Protein Profiling Identify Distinct Tumor-Tissue Protein Expression Pattern Specific for Relapsing Diffuse Large B-Cell Lymphoma

Diffuse large B-cell lymphoma (DLBCL) is a heterogeneous disease. Several genetic drivers have been suggested based on gene-expression and RNA sequencing. However, clinical trials based on these molecular subclassifications have failed to improve treatment results and standard of care in DLBCL is still R-CHOP (rituximab, cyclophosphamide, doxorubicin, prednisone) based therapy, which results in approximately an 70% 5-year overall survival rate.

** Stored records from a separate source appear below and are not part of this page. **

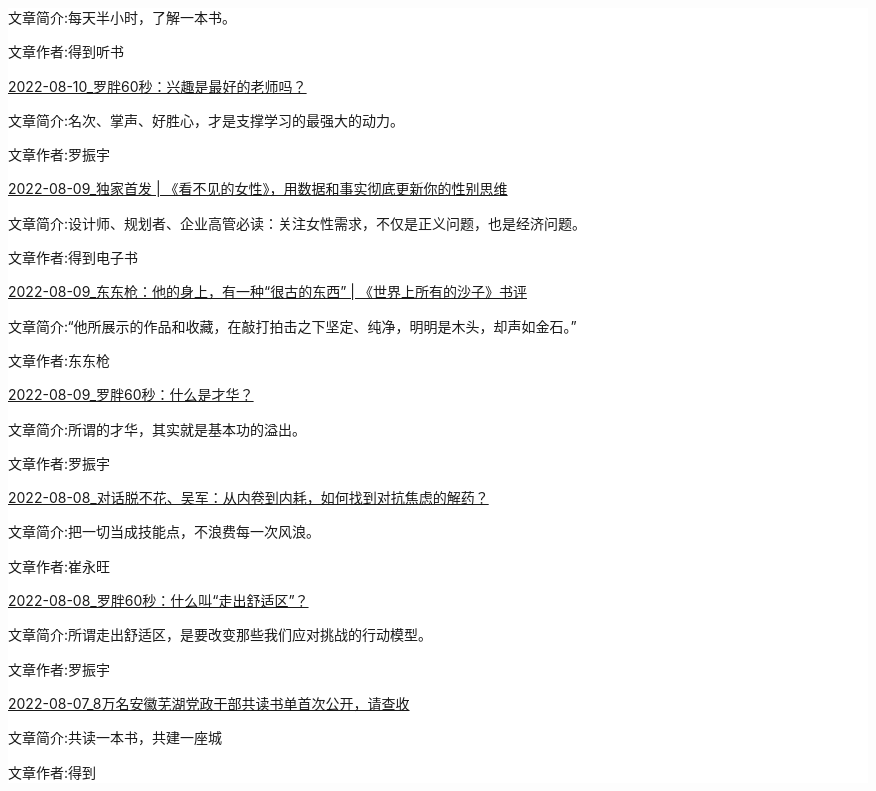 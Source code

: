 文章简介:每天半小时，了解一本书。

文章作者:得到听书

[2022-08-10_罗胖60秒：兴趣是最好的老师吗？](http://mp.weixin.qq.com/s?__biz=MjM5NjAxOTU4MA==&mid=3009292353&idx=1&sn=b2b0bdae3559d77ed74560a9b39ca98e&chksm=90452452a732ad4400072ff99defe1c26bc4205fed929ecfa7411d883901998ad0467e405956&scene=27#wechat_redirect)

文章简介:名次、掌声、好胜心，才是支撑学习的最强大的动力。

文章作者:罗振宇

[2022-08-09_独家首发 | 《看不见的女性》，用数据和事实彻底更新你的性别思维](http://mp.weixin.qq.com/s?__biz=MjM5NjAxOTU4MA==&mid=3009292256&idx=2&sn=63e2fc4af1423d23b77313169307abff&chksm=90452bf3a732a2e590fedca8857d2a9de1458f01cfa2c1ab2fbc4f802211674972ebec65f794&scene=27#wechat_redirect)

文章简介:设计师、规划者、企业高管必读：关注女性需求，不仅是正义问题，也是经济问题。

文章作者:得到电子书

[2022-08-09_东东枪：他的身上，有一种“很古的东西” | 《世界上所有的沙子》书评](http://mp.weixin.qq.com/s?__biz=MjM5NjAxOTU4MA==&mid=3009292256&idx=3&sn=23be333f4c648cdfeb685c44427ada4a&chksm=90452bf3a732a2e5751e3c98c48e84a6701a5849147d3fb3584427ec4267ed143adcc4351d8f&scene=27#wechat_redirect)

文章简介:“他所展示的作品和收藏，在敲打拍击之下坚定、纯净，明明是木头，却声如金石。”

文章作者:东东枪

[2022-08-09_罗胖60秒：什么是才华？](http://mp.weixin.qq.com/s?__biz=MjM5NjAxOTU4MA==&mid=3009292256&idx=1&sn=b5ec7cf90c884cce73a304d6f3576461&chksm=90452bf3a732a2e50c706e443df633aa9f2a56ae37733729fb2d960de78d660d0b2c181193d2&scene=27#wechat_redirect)

文章简介:所谓的才华，其实就是基本功的溢出。

文章作者:罗振宇

[2022-08-08_对话脱不花、吴军：从内卷到内耗，如何找到对抗焦虑的解药？](http://mp.weixin.qq.com/s?__biz=MjM5NjAxOTU4MA==&mid=3009292218&idx=2&sn=59ebb1d3d46498dbfe6fec5b9dc23a56&chksm=90452ba9a732a2bfcac08a61a3731242ab97d7a4ba3f43058b71cff75a17c10028dc41a5663a&scene=27#wechat_redirect)

文章简介:把一切当成技能点，不浪费每一次风浪。

文章作者:崔永旺

[2022-08-08_罗胖60秒：什么叫“走出舒适区”？](http://mp.weixin.qq.com/s?__biz=MjM5NjAxOTU4MA==&mid=3009292218&idx=1&sn=544031ddae6f5404a1e1a7a2dcba9e98&chksm=90452ba9a732a2bf6c4d74f4f0ddd01b133c2031fd4bc6cdf46f0119ea07c3f7eeb3e7f6d91e&scene=27#wechat_redirect)

文章简介:所谓走出舒适区，是要改变那些我们应对挑战的行动模型。

文章作者:罗振宇

[2022-08-07_8万名安徽芜湖党政干部共读书单首次公开，请查收](http://mp.weixin.qq.com/s?__biz=MjM5NjAxOTU4MA==&mid=3009292215&idx=2&sn=35d9b110829b530284034c30414a16e2&chksm=90452ba4a732a2b2617595f726a3ee420052d0caccc407ff3ac2ce89cea280805f0ab43d8bf9&scene=27#wechat_redirect)

文章简介:共读一本书，共建一座城

文章作者:得到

Nordic Lymphoma Group (NLG) has conducted two large phase II trials (NLG-LBC-04; NCT 01502982 and NLG-LBC-05; NCT 01325194) during the last decade with the aim of improving the treatment outcome for young (<65 years) high-risk patients with primary DLBCL. Both protocols were based on biweekly administered R-CHOP-14 with etoposide (R-CHOEP) and systemic central nervous system (CNS) prophylaxis. Various factors acting at different biological levels may influence pathology of the disease, and discrepancies between gene expression and the final combination of the functional proteins may be present due to, e.g., translational inhibition/activation and posttranslational modifications. Mass spectrometry-based protein profiling is a high throughput methodology that enables identification of the proteins in a given cell or tissue and the global protein expression can be compared between patients.